What did it cause? It caused me to fear and distrust guys. To be terrified of sex. To be terrified of doing anything physical with a guy. To feel like a slut any time I did anything I didn't feel entirely ready for. To hate myself, to be convinced I was a slut, a bad person. To hurt myself when I did things with Daniel simply because he wanted to so badly, and not because I wanted to. And we didn't even do a lot. But every time he introduced something "new" such as french kissing, as he did at winter ball...I would do it, but I didn't enjoy it, and I didnt feel ready, but I NEVER VOICED THAT. I never told him everything he needed to know, everything I was able to tell Jeff. Instead, I stayed silent, I kissed him, and then I went home and put heated metal against my skin. And hated myself. And felt like a horrible slut.

He never knew about all that. And so, he probably assumed everything was fine, that everything we did was ok with me, that I liked it, that I wanted to. And so then we'd move on a bit further, because he wanted to. And meanwhile, I grew resentful of him. I grew to believe that he was with me only to make out with. That I was just a toy to him. That he didn't care about me.

But really...that's exaggerated from what was really going on. I do think the physical stuff was very important to him, and that he didn't care about me as much as, say, Jeff did, but a lot of that is because Daniel didn't really know me. He didn;t know what was going on. He didn;t understand. And if he couldnt, how could he possibly have been expected to act differently?

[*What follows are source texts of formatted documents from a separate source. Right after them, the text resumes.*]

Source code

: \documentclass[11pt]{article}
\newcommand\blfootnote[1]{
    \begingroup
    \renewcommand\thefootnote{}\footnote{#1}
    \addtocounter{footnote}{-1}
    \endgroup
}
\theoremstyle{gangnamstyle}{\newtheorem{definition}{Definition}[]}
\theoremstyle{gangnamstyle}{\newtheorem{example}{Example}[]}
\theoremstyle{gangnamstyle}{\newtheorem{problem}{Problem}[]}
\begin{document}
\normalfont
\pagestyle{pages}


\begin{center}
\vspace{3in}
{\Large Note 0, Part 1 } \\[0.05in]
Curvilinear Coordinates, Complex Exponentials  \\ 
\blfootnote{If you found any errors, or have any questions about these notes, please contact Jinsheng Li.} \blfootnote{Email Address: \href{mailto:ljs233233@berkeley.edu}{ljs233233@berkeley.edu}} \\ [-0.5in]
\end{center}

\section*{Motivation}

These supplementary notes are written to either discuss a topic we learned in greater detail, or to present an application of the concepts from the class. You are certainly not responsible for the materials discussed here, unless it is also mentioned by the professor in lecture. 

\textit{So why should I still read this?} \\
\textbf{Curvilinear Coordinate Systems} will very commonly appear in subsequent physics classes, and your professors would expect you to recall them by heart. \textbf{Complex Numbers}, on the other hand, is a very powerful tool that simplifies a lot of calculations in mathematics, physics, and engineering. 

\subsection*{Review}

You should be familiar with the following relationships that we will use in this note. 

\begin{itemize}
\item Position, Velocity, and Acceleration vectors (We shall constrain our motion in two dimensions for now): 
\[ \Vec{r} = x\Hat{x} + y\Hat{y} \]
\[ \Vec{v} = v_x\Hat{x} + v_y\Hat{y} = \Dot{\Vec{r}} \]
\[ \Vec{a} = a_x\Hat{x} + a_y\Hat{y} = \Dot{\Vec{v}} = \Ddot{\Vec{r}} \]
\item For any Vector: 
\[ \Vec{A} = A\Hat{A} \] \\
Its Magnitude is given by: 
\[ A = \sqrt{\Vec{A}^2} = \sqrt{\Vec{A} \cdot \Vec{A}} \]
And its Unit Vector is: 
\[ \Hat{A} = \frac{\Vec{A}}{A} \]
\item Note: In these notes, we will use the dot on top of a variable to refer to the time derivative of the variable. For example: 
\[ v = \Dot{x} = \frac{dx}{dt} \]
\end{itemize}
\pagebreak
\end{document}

There were times I distinctly remember seeing that he cared. One was when I got heat exhaustion, and he took me to his house, and looked so concerned about me...and then I passed out. He called my sister, told her what happened, was really worried about me. Andother time was when I was feeling really depressed, upset, and down about stuff...and even though I didn't talk about it, he noticed and made a note about how he saw I was down, was worried about me, and was there for me if I needed it...it meant a lot. Then there was the first time I cut myself. I cut my arm using a mechanical pencil. He saw it. I know it upset him a lot. I was really upset about it. He probably thought that was the first time I'd hurt myself, but it was just the first time I'd cut myself. And it was easy to see too, which was dangerous. I had to try and hide it for months.

Gradually, I became so hateful of myself, what we were going, and him, that I refused to touch him. I didn't want to even hug him, much less kiss him or be kissed. I took his reaction (which was bad- he wasnt good about not kissing me and also said he didnt know how long he could put up with this "stage" ) as proof that he didnt care about me as anything more than a doll to make out with. But really, his reaction makes sense. He never saw anything wrong with what we were doing. He never knew I had a problem. For me to all of a sudden refuse to touch him must have really hurt and surprised him.

Soon after I broke up with him for the last time. And I was glad. And I was happy to be rid of the relationship. And I looked happier from it. That also must have hurt him a lot. If Jeff lookeed really happy after breaking up with me, it would hurt even more than it did, because it would be like "was i so horrible? was i so easy to cast aside?" type thing. And then I gew to hate Daniel, and then just dislike him extremely. And he must have wondered where this hatred came from. What he had done. Why I suddenly and for no explanation hated him, felt hurt by him, when I had done the dumping.

I would not be surprised if he hates me by now. Because I must have hurt him a lot. And I never thought about it before now, because I blamed him for everything. I convinced myself that it was mostly his fault, not mine, that he was a jerk, that he was using me. Maybe he was...but maybe he wasn't. Either way a lot of the problems came about because of me. Because communication is so crucially important. And I failed at it that round.